Act 292 is a law that allows the state of Wisconsin to strip pregnant people of their bodily autonomy and individual liberty, simply on the basis of being pregnant. It allows the state to take certain pregnant people into custody, assign a lawyer for the embryo or fetus but no lawyer for the pregnant person including at important early stages of the proceeding, and send the person to drug treatment, psychiatric hospitals, or even jail – regardless of whether drug treatment is really needed. Continued enforcement of Act 292 may cause pregnant people to avoid drug treatment or even prenatal care in fear of being referred for investigation by the state under Act 292, and may also prevent open and honest conversations between patients and their healthcare providers.
Put simply, Act 292 compromises the right to privacy.
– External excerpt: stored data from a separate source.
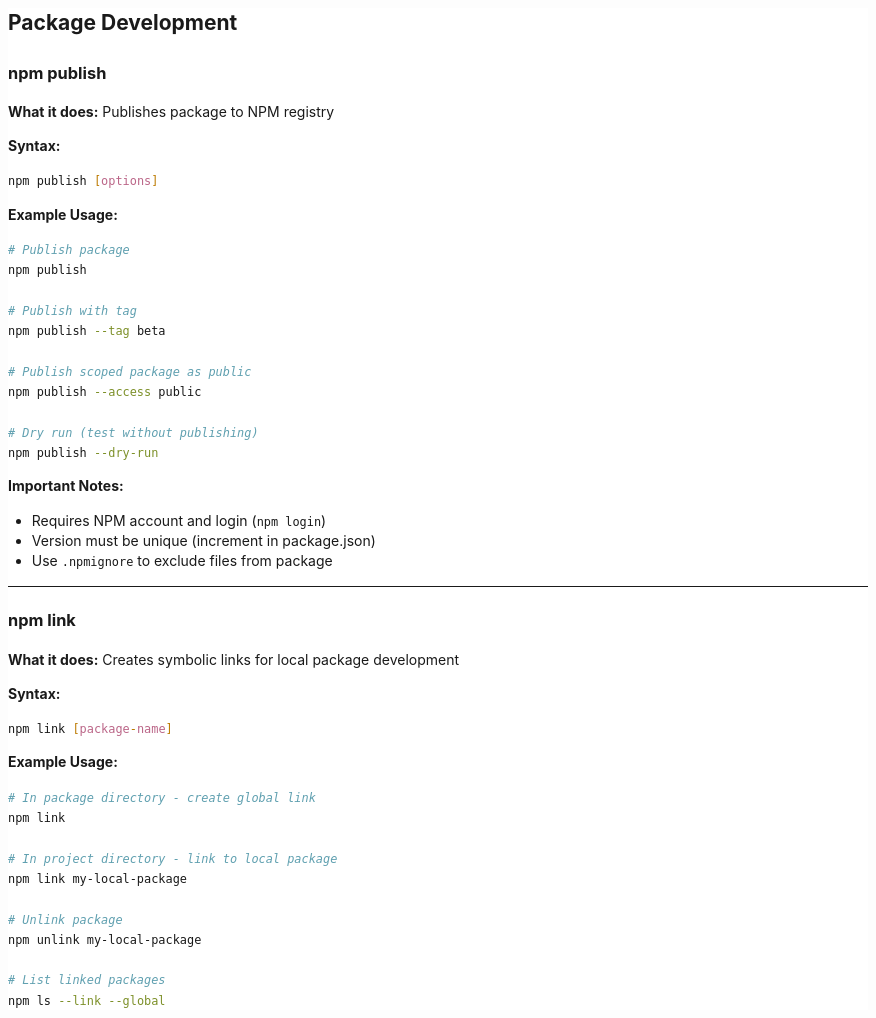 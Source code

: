 ## Package Development

### npm publish

**What it does:** Publishes package to NPM registry

**Syntax:**
```bash
npm publish [options]
```

**Example Usage:**
```bash
# Publish package
npm publish

# Publish with tag
npm publish --tag beta

# Publish scoped package as public
npm publish --access public

# Dry run (test without publishing)
npm publish --dry-run
```

**Important Notes:**
- Requires NPM account and login (`npm login`)
- Version must be unique (increment in package.json)
- Use `.npmignore` to exclude files from package

---

### npm link

**What it does:** Creates symbolic links for local package development

**Syntax:**
```bash
npm link [package-name]
```

**Example Usage:**
```bash
# In package directory - create global link
npm link

# In project directory - link to local package
npm link my-local-package

# Unlink package
npm unlink my-local-package

# List linked packages
npm ls --link --global
```
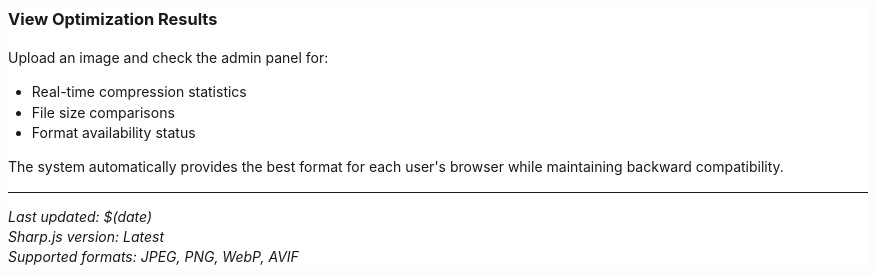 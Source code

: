 ### View Optimization Results

Upload an image and check the admin panel for:
- Real-time compression statistics
- File size comparisons
- Format availability status

The system automatically provides the best format for each user's browser while maintaining backward compatibility.

---

*Last updated: $(date)*  
*Sharp.js version: Latest*  
*Supported formats: JPEG, PNG, WebP, AVIF*
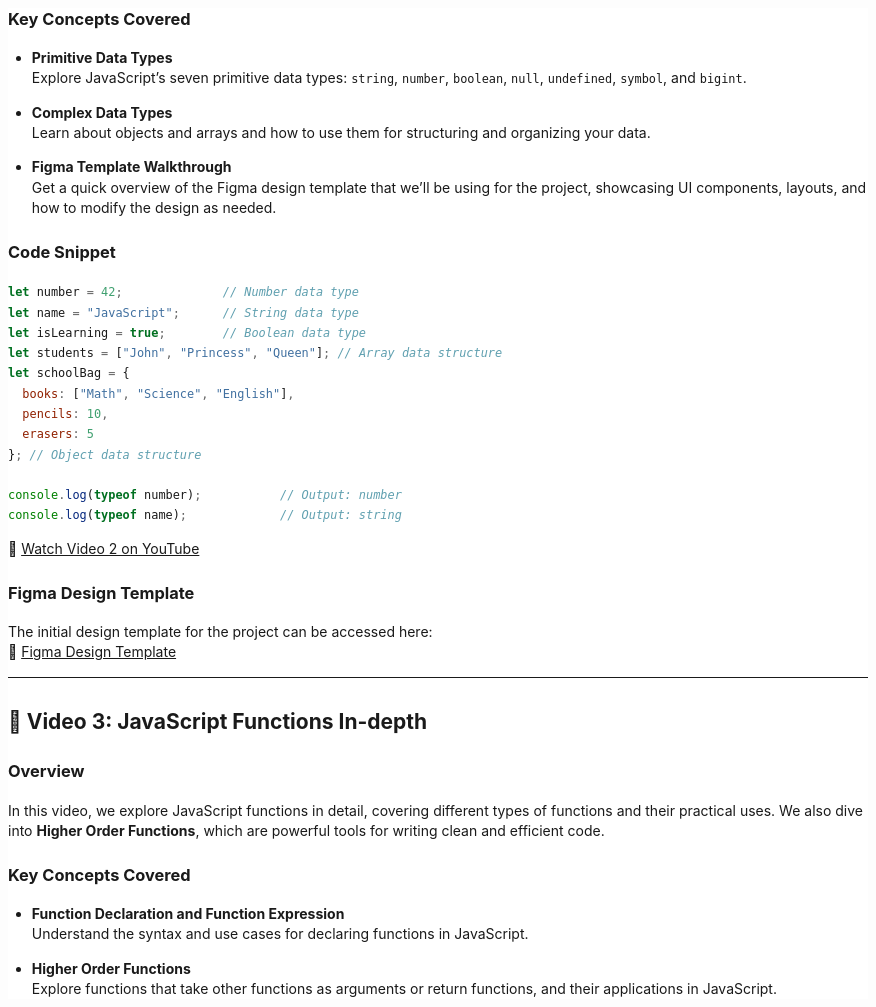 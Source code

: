 ### Key Concepts Covered  
- **Primitive Data Types**  
  Explore JavaScript’s seven primitive data types: `string`, `number`, `boolean`, `null`, `undefined`, `symbol`, and `bigint`.  

- **Complex Data Types**  
  Learn about objects and arrays and how to use them for structuring and organizing your data.  

- **Figma Template Walkthrough**  
  Get a quick overview of the Figma design template that we’ll be using for the project, showcasing UI components, layouts, and how to modify the design as needed.  

### Code Snippet  

```javascript  
let number = 42;              // Number data type  
let name = "JavaScript";      // String data type  
let isLearning = true;        // Boolean data type  
let students = ["John", "Princess", "Queen"]; // Array data structure  
let schoolBag = {  
  books: ["Math", "Science", "English"],  
  pencils: 10,  
  erasers: 5  
}; // Object data structure  

console.log(typeof number);           // Output: number  
console.log(typeof name);             // Output: string  
```  

🔗 [Watch Video 2 on YouTube](https://www.youtube.com/watch?v=3XyZChF0BxE)  

### Figma Design Template  
The initial design template for the project can be accessed here:  
🔗 [Figma Design Template](https://www.figma.com/design/IG8gQB5OftuioByvsrdI6B/Ecommerce-Web-Pages-(Free)-(Community)-(Copy)?node-id=0-1&node-type=canvas&t=DjtjOE6AxbIUSPFo-0)  

---

## 🎥 Video 3: JavaScript Functions In-depth  

### Overview  
In this video, we explore JavaScript functions in detail, covering different types of functions and their practical uses. We also dive into **Higher Order Functions**, which are powerful tools for writing clean and efficient code.  

### Key Concepts Covered  
- **Function Declaration and Function Expression**  
  Understand the syntax and use cases for declaring functions in JavaScript.  

- **Higher Order Functions**  
  Explore functions that take other functions as arguments or return functions, and their applications in JavaScript.
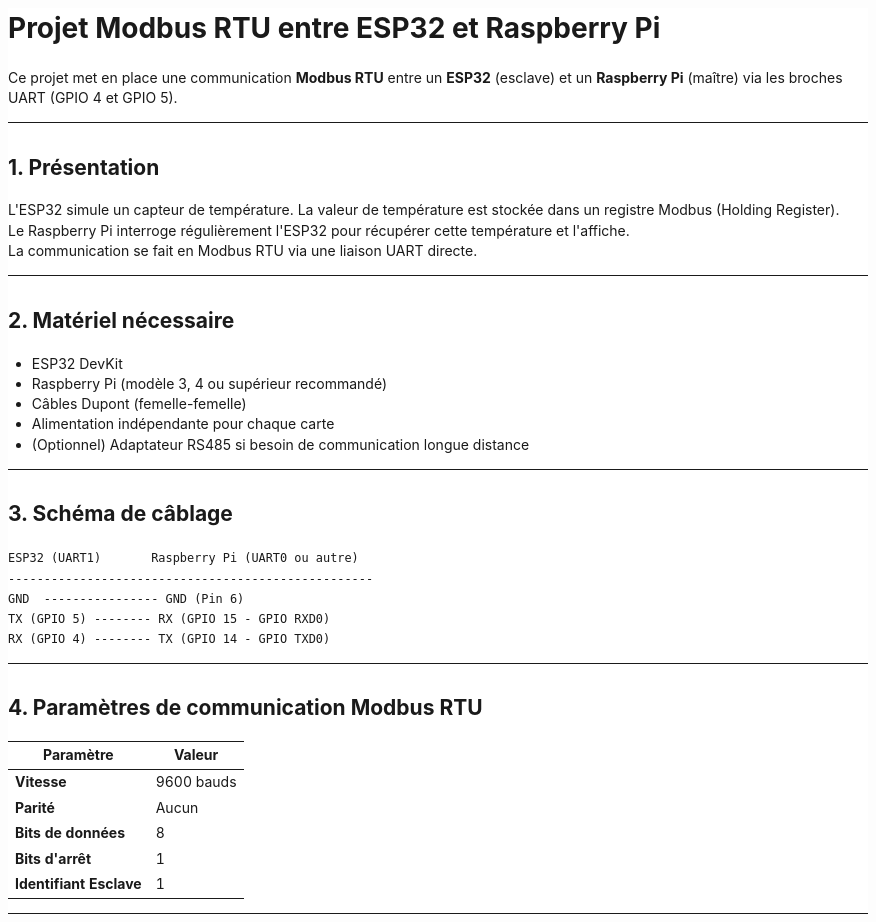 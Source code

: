 # Projet Modbus RTU entre ESP32 et Raspberry Pi

Ce projet met en place une communication **Modbus RTU** entre un **ESP32** (esclave) et un **Raspberry Pi** (maître) via les broches UART (GPIO 4 et GPIO 5).

---

## 1. Présentation

L'ESP32 simule un capteur de température. La valeur de température est stockée dans un registre Modbus (Holding Register).  
Le Raspberry Pi interroge régulièrement l'ESP32 pour récupérer cette température et l'affiche.  
La communication se fait en Modbus RTU via une liaison UART directe.

---

## 2. Matériel nécessaire

- ESP32 DevKit
- Raspberry Pi (modèle 3, 4 ou supérieur recommandé)
- Câbles Dupont (femelle-femelle)
- Alimentation indépendante pour chaque carte
- (Optionnel) Adaptateur RS485 si besoin de communication longue distance

---

## 3. Schéma de câblage

```
ESP32 (UART1)       Raspberry Pi (UART0 ou autre)
---------------------------------------------------
GND  ---------------- GND (Pin 6)
TX (GPIO 5) -------- RX (GPIO 15 - GPIO RXD0)
RX (GPIO 4) -------- TX (GPIO 14 - GPIO TXD0)
```


---

## 4. Paramètres de communication Modbus RTU

| Paramètre        | Valeur   |
|------------------|----------|
| **Vitesse**      | 9600 bauds |
| **Parité**       | Aucun    |
| **Bits de données** | 8    |
| **Bits d'arrêt** | 1        |
| **Identifiant Esclave** | 1 |

--- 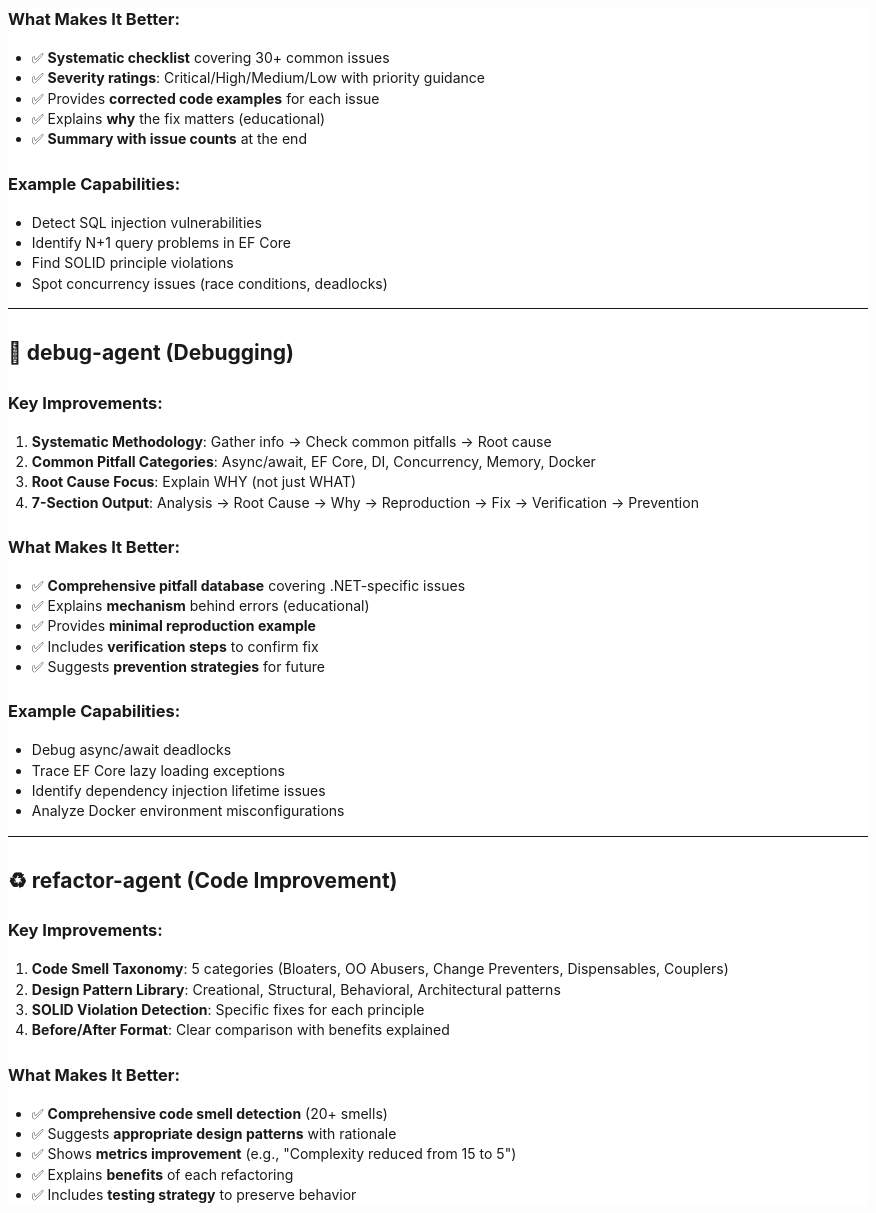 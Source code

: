 ### What Makes It Better:
- ✅ **Systematic checklist** covering 30+ common issues
- ✅ **Severity ratings**: Critical/High/Medium/Low with priority guidance
- ✅ Provides **corrected code examples** for each issue
- ✅ Explains **why** the fix matters (educational)
- ✅ **Summary with issue counts** at the end

### Example Capabilities:
- Detect SQL injection vulnerabilities
- Identify N+1 query problems in EF Core
- Find SOLID principle violations
- Spot concurrency issues (race conditions, deadlocks)

---

## 🐛 debug-agent (Debugging)

### Key Improvements:
1. **Systematic Methodology**: Gather info → Check common pitfalls → Root cause
2. **Common Pitfall Categories**: Async/await, EF Core, DI, Concurrency, Memory, Docker
3. **Root Cause Focus**: Explain WHY (not just WHAT)
4. **7-Section Output**: Analysis → Root Cause → Why → Reproduction → Fix → Verification → Prevention

### What Makes It Better:
- ✅ **Comprehensive pitfall database** covering .NET-specific issues
- ✅ Explains **mechanism** behind errors (educational)
- ✅ Provides **minimal reproduction example**
- ✅ Includes **verification steps** to confirm fix
- ✅ Suggests **prevention strategies** for future

### Example Capabilities:
- Debug async/await deadlocks
- Trace EF Core lazy loading exceptions
- Identify dependency injection lifetime issues
- Analyze Docker environment misconfigurations

---

## ♻️ refactor-agent (Code Improvement)

### Key Improvements:
1. **Code Smell Taxonomy**: 5 categories (Bloaters, OO Abusers, Change Preventers, Dispensables, Couplers)
2. **Design Pattern Library**: Creational, Structural, Behavioral, Architectural patterns
3. **SOLID Violation Detection**: Specific fixes for each principle
4. **Before/After Format**: Clear comparison with benefits explained

### What Makes It Better:
- ✅ **Comprehensive code smell detection** (20+ smells)
- ✅ Suggests **appropriate design patterns** with rationale
- ✅ Shows **metrics improvement** (e.g., "Complexity reduced from 15 to 5")
- ✅ Explains **benefits** of each refactoring
- ✅ Includes **testing strategy** to preserve behavior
This regressive law promotes a punitive response by the state rather than treating drug use as a public health issue.
So much of what we celebrate in Roe is the right to personal liberty and privacy, and Wisconsin’s Act 292 restricts those rights by mandating an investigative response by the state to private dialogue between healthcare providers and patients. Pregnant people should be able to have open and honest conversations with their doctors without fear of investigation by state authorities through Act 292.
In celebrating the right to privacy recognized in Roe v. Wade, we must recommit to ending enforcement of regressive laws like Wisconsin’s Act 292.